Cattolici-luterani: Mazza (Vita pastorale), su intercomunione “per il Papa la tradizione è la base della dottrina delle Chiesa”

“È compito dei diretti interessati decidere la soluzione”. Questa la risposta di Papa Francesco, durante la sua visita lo scorso 15 novembre alla Chiesa evangelica luterana, alla domanda di una signora luterana sposata con un cattolico, che sentiva il problema di non poter partecipare alla liturgia eucaristica insieme con il marito. Parte da qui l’articolo di Enrico Mazza, pubblicato sul numero di giugno di “Vita Pastorale” e intitolato “A messa con i luterani?”. In vista dei 500 anni della riforma, Mazza spiega che con la sua risposta il Papa “ha trasferito il problema dal piano dottrinale al piano pratico – ossia al piano morale – ove è la coscienza del singolo individuo a decidere, in quanto norma prossima di moralità, fermo restando che la dottrina è, e resta, la norma remota di moralità” e ha posto alcuni principi che sono dei “veri e propri capisaldi per la dottrina”. Anzitutto per la dottrina sull’ecumenismo, quando “ha ricordato e sottolineato con forza che il battesimo è unico per tutti i cristiani” e che quindi l’unità data dal battesimo “è un’unità reale, un’unità vera e propria che è già operante”. Ma soprattutto “è entrato nel merito della dottrina eucaristica” con questa frase: “Io penso che il Signore ci ha detto quando ha dato questo mandato: ‘Fate questo in memoria di me’. E quando condividiamo la cena del Signore, ricordiamo e imitiamo, facciamo la stessa cosa che ha fatto il Signore Gesù”. “Ciò che impedisce la celebrazione comune dell’eucaristia tra luterani e cattolici, è la diversa dottrina sulla cosiddetta ‘presenza reale'”. I cattolici accettano la transustanziazione, i luterani no.

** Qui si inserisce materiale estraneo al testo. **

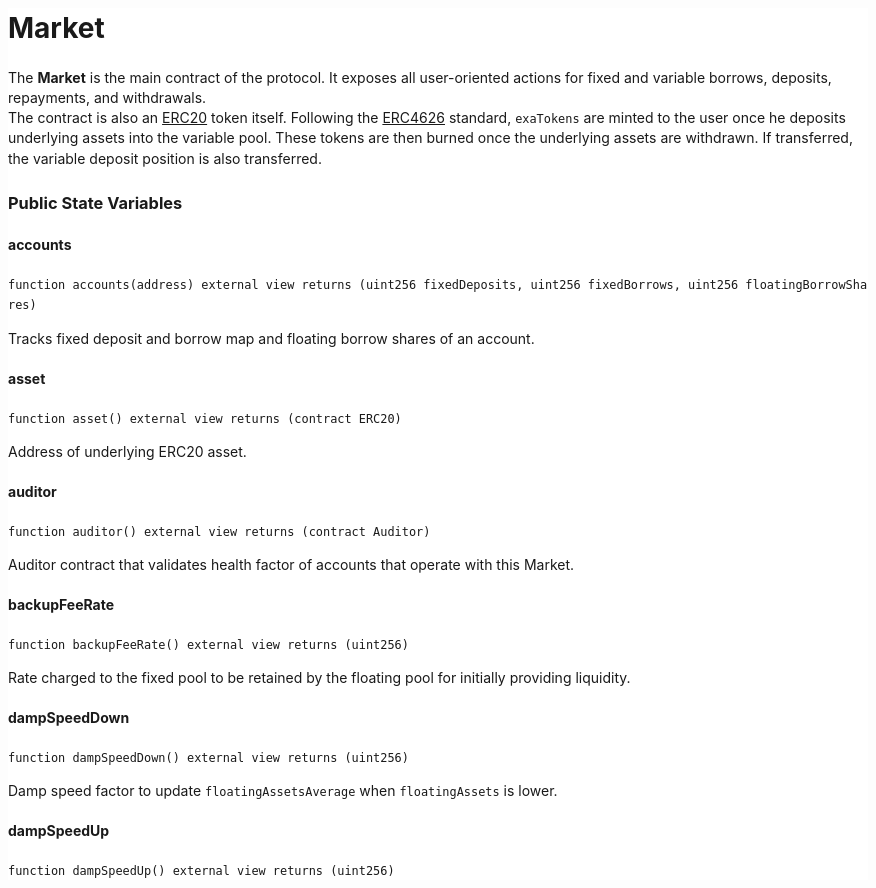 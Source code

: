 # Market

The **Market** is the main contract of the protocol. It exposes all user-oriented actions for fixed and variable borrows, deposits, repayments, and withdrawals.\
The contract is also an [ERC20](https://eips.ethereum.org/EIPS/eip-20) token itself. Following the [ERC4626](erc-4626.md) standard, `exaTokens` are minted to the user once he deposits underlying assets into the variable pool. These tokens are then burned once the underlying assets are withdrawn. If transferred, the variable deposit position is also transferred.

### Public State Variables

#### accounts

```solidity
function accounts(address) external view returns (uint256 fixedDeposits, uint256 fixedBorrows, uint256 floatingBorrowShares)
```

Tracks fixed deposit and borrow map and floating borrow shares of an account.

#### asset

```solidity
function asset() external view returns (contract ERC20)
```

Address of underlying ERC20 asset.

#### auditor

```solidity
function auditor() external view returns (contract Auditor)
```

Auditor contract that validates health factor of accounts that operate with this Market.

#### backupFeeRate

```solidity
function backupFeeRate() external view returns (uint256)
```

Rate charged to the fixed pool to be retained by the floating pool for initially providing liquidity.

#### dampSpeedDown

```solidity
function dampSpeedDown() external view returns (uint256)
```

Damp speed factor to update `floatingAssetsAverage` when `floatingAssets` is lower.

#### dampSpeedUp

```solidity
function dampSpeedUp() external view returns (uint256)
```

Dopo avere analizzato la dottrina classica che ha il suo massimo esponente in Tommaso d’Aquino, Mazza conclude: fondandosi sulle parole “Fate questo in memoria di me” come “mandato di reiterazione e, quindi, come fondamento della celebrazione tanto dell’’eucaristia’ quanto della ‘Santa cena’”, Papa Francesco “ha preso come fondamento la tradizione che, come afferma sempre la teologia cattolica, è la base stessa della dottrina della Chiesa”.